Exercise description » Begin at the line below that has "see [this help" and stop after the line that has "If you don't". Please restate only those lines, word for word.

Data to examine »
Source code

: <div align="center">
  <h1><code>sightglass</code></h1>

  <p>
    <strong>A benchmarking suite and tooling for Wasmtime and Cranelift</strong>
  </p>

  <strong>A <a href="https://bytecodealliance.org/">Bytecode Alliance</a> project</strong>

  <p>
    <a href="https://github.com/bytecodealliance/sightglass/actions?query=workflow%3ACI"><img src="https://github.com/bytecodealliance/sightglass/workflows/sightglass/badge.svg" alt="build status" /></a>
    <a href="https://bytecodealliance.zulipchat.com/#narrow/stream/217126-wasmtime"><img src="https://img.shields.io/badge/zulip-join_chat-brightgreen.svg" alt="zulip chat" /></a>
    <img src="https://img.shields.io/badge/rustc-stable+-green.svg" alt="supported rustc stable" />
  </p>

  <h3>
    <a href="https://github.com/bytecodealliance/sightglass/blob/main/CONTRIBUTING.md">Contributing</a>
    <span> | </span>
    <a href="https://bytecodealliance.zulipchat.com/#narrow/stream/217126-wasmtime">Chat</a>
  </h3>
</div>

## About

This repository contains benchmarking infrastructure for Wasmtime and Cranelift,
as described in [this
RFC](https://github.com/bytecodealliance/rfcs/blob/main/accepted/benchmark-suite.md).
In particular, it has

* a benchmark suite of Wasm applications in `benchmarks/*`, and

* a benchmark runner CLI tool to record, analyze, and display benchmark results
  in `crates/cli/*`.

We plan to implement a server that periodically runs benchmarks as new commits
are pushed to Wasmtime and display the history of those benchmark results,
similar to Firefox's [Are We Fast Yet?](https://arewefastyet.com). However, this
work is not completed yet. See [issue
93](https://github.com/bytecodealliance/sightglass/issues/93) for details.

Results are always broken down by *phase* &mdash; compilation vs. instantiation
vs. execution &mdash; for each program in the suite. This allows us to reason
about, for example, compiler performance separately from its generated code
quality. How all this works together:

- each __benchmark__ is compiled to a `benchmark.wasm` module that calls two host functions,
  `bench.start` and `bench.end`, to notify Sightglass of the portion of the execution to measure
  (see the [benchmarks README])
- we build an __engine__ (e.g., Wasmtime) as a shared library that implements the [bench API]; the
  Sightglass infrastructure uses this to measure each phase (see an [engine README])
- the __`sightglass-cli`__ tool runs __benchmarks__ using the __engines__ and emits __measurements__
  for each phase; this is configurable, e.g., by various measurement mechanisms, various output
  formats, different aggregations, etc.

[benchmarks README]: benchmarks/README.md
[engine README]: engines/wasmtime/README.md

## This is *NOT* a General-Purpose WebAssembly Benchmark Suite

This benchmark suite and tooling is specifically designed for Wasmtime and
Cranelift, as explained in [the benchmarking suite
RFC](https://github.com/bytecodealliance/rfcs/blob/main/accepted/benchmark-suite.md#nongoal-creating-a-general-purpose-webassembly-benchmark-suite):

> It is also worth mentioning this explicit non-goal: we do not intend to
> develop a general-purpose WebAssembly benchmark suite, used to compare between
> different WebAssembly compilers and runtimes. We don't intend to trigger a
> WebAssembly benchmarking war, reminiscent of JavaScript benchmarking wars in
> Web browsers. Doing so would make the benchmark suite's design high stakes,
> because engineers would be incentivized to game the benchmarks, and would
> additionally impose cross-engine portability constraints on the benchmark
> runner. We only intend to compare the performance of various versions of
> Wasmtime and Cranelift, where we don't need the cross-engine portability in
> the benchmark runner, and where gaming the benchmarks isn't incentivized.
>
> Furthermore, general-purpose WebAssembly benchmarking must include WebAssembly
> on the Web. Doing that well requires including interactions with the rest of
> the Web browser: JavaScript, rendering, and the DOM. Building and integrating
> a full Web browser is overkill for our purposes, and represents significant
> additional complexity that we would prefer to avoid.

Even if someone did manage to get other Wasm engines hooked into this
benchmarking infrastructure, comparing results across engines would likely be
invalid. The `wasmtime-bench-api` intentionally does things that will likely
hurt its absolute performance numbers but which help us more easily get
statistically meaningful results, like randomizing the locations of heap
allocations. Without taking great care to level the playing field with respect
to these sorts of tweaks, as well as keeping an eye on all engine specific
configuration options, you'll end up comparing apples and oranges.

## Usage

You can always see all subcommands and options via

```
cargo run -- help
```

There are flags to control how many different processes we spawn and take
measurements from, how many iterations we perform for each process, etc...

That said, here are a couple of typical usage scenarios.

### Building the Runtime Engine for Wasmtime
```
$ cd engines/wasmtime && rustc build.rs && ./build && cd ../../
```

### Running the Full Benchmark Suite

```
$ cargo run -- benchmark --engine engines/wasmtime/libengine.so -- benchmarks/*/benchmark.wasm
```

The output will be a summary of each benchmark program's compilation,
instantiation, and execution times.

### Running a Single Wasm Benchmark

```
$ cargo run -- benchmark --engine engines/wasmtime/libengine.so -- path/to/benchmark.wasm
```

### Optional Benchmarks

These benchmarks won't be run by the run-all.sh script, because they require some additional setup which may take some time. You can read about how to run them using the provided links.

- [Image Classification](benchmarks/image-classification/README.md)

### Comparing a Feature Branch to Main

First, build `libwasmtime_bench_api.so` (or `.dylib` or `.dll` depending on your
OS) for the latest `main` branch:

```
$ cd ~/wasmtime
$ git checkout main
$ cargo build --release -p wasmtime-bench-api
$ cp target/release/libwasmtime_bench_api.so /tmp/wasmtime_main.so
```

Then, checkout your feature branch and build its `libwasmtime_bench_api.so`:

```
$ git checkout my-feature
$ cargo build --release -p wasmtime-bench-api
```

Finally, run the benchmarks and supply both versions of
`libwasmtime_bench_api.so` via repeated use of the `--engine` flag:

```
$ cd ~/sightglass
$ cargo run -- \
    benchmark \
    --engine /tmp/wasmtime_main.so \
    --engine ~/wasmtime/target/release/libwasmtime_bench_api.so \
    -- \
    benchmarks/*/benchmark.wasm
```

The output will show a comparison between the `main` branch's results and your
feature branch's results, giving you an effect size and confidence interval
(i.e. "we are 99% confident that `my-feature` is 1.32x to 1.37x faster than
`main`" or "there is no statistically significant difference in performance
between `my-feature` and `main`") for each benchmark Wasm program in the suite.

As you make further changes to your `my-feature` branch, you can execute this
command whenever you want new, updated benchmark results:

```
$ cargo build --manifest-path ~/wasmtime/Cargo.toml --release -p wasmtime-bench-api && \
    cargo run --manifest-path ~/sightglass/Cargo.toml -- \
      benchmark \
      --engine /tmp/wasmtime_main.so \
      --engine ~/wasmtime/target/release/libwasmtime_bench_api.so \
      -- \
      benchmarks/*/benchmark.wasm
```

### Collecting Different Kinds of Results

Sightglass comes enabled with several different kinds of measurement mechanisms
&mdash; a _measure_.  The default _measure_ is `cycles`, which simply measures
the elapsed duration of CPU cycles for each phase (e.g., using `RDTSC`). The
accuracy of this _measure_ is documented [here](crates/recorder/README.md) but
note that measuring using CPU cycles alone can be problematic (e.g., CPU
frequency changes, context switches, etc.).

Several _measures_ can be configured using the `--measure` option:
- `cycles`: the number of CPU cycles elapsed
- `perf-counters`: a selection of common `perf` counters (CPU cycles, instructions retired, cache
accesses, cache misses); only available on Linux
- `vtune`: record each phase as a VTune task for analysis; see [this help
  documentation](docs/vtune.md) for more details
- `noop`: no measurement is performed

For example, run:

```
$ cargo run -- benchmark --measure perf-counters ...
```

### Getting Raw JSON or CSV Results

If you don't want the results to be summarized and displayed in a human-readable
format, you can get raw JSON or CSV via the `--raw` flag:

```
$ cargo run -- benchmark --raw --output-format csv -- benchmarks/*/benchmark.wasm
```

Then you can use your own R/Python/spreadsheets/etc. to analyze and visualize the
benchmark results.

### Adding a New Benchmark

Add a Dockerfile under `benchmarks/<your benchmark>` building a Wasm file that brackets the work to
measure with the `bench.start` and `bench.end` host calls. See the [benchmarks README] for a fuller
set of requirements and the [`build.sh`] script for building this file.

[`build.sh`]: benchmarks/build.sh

Solved exercise »
- `vtune`: record each phase as a VTune task for analysis; see [this help
  documentation](docs/vtune.md) for more details
- `noop`: no measurement is performed

For example, run:

```
$ cargo run -- benchmark --measure perf-counters ...
```

### Getting Raw JSON or CSV Results

If you don't want the results to be summarized and displayed in a human-readable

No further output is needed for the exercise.